> **About this task**:
If a line of the material holds the string "enumerate", it counts; report the number of such lines alone.

======== The input ========

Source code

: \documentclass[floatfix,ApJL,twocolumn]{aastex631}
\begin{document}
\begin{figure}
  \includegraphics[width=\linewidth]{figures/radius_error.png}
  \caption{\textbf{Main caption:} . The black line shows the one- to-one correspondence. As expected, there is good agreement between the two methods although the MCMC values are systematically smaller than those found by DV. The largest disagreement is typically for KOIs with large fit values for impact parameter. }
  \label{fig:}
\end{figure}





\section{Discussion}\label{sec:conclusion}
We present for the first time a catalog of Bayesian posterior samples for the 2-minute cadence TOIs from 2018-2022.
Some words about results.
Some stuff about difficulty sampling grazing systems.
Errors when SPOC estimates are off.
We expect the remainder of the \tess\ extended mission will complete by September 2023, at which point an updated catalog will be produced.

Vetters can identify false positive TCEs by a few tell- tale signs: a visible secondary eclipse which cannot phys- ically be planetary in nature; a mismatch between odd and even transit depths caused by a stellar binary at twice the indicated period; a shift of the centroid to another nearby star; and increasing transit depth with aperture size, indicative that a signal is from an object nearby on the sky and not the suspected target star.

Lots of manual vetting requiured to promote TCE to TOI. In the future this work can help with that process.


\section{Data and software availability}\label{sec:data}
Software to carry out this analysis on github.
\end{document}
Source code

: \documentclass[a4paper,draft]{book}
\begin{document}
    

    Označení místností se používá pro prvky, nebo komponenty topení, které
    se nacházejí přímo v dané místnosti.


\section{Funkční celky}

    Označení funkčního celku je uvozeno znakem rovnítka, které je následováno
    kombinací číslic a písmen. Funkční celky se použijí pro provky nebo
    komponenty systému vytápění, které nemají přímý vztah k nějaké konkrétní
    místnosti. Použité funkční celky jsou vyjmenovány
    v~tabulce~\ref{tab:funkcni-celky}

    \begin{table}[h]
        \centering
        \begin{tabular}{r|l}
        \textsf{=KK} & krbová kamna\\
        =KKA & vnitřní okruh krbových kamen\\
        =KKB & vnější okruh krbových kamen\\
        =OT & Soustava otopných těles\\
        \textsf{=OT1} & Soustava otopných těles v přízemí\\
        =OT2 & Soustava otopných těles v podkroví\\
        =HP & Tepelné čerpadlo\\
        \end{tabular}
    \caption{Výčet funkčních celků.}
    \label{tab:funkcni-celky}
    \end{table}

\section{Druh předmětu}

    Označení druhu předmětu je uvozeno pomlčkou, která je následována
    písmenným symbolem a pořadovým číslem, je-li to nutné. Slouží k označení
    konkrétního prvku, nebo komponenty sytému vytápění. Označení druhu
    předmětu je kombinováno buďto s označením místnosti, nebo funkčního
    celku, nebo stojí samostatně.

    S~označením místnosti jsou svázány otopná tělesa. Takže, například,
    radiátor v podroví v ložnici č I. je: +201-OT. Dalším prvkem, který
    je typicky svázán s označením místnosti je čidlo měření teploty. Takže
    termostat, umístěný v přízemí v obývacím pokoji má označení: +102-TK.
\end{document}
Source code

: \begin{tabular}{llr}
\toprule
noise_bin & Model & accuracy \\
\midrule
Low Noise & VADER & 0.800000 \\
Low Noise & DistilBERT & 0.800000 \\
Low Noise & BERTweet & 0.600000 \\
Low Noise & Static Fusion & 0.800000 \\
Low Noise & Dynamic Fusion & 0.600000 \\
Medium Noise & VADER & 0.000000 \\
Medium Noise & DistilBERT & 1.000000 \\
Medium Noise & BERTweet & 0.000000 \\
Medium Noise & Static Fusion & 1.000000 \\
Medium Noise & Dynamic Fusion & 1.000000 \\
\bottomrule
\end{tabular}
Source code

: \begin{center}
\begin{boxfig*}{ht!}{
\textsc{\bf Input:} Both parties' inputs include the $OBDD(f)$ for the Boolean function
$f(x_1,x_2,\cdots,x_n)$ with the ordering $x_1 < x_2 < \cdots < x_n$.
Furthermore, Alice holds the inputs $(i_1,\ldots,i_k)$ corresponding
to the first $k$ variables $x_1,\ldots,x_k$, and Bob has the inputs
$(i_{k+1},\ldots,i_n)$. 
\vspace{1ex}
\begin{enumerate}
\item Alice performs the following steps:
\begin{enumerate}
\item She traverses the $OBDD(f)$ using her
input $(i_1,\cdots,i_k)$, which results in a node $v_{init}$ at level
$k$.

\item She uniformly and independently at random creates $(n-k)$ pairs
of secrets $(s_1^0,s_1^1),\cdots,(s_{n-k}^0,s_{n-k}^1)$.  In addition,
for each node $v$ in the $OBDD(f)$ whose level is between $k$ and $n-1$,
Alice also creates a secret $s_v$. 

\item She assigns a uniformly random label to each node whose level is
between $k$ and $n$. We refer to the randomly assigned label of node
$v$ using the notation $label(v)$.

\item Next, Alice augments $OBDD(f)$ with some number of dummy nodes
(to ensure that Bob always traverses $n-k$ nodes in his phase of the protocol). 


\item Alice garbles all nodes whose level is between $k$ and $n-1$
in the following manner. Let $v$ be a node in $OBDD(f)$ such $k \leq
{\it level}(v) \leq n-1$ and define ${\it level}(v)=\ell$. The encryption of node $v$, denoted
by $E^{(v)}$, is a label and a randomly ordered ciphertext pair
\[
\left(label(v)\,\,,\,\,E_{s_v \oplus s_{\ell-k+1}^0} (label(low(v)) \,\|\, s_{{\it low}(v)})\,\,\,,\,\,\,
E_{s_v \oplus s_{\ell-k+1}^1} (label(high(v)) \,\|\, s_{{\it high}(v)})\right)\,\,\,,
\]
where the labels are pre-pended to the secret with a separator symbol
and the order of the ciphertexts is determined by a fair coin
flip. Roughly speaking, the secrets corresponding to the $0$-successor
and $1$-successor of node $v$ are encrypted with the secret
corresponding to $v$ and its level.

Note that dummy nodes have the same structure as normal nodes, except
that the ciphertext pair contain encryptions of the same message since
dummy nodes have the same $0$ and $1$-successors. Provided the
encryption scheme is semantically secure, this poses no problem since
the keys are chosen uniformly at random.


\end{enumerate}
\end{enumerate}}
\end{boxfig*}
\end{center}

========
======== The input ========

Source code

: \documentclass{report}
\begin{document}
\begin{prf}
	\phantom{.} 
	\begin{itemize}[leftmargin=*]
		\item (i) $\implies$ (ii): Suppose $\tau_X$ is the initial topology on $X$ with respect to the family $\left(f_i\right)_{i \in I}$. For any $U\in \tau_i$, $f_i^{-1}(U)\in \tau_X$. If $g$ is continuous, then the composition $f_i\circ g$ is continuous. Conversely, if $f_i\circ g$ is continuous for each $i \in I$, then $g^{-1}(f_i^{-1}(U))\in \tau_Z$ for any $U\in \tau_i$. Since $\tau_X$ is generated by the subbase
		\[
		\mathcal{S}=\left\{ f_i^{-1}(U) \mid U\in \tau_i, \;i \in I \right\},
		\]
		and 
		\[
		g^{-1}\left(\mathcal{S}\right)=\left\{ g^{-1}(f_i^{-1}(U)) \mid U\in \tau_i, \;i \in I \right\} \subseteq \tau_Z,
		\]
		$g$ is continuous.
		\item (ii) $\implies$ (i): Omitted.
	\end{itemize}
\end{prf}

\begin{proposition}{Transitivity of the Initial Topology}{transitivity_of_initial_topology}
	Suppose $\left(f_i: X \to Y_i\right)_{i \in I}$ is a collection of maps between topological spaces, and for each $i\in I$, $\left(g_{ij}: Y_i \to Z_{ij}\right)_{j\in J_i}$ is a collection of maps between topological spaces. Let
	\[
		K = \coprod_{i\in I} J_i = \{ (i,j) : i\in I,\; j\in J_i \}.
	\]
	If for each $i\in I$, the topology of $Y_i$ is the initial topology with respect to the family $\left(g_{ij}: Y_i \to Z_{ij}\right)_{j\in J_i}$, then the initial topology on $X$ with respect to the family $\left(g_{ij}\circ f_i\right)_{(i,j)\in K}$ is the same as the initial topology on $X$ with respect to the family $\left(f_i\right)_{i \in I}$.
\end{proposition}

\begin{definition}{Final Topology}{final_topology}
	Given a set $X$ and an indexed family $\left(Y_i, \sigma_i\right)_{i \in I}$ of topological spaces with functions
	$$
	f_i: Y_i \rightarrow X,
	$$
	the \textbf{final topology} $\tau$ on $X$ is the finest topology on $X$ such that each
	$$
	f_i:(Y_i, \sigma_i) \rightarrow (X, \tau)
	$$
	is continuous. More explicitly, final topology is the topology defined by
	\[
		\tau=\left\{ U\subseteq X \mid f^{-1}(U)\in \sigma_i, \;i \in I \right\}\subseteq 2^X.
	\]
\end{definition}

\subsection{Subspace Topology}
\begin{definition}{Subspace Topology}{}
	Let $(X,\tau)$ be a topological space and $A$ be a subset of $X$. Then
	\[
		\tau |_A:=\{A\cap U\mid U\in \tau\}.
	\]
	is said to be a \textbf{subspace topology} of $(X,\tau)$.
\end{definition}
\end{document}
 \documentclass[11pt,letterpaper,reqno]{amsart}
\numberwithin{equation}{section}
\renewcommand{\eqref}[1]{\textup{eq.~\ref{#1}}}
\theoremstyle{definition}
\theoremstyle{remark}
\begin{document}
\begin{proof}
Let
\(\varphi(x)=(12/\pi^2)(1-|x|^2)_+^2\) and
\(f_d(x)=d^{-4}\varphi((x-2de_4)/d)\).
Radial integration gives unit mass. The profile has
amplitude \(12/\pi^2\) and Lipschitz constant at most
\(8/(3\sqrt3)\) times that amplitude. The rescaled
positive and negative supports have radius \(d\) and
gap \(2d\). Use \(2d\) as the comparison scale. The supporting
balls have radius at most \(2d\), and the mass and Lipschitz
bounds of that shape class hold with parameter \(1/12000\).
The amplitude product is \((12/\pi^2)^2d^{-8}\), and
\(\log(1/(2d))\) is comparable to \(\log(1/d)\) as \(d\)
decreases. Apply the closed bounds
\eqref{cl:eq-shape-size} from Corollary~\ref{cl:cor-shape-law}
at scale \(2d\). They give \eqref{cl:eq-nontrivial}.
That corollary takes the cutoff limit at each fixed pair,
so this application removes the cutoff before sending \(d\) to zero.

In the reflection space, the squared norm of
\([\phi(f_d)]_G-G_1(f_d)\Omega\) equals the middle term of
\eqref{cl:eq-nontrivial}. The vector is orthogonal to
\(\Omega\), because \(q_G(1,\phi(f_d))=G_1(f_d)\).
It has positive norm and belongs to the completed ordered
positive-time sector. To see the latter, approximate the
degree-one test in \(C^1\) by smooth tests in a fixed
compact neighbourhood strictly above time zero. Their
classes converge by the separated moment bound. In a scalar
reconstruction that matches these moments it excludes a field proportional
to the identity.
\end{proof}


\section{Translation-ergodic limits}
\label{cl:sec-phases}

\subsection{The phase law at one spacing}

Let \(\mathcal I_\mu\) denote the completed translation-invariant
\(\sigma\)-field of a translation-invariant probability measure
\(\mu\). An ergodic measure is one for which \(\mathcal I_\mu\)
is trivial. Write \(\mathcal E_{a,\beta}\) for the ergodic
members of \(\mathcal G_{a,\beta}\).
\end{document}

========

> **Exercise output**:
4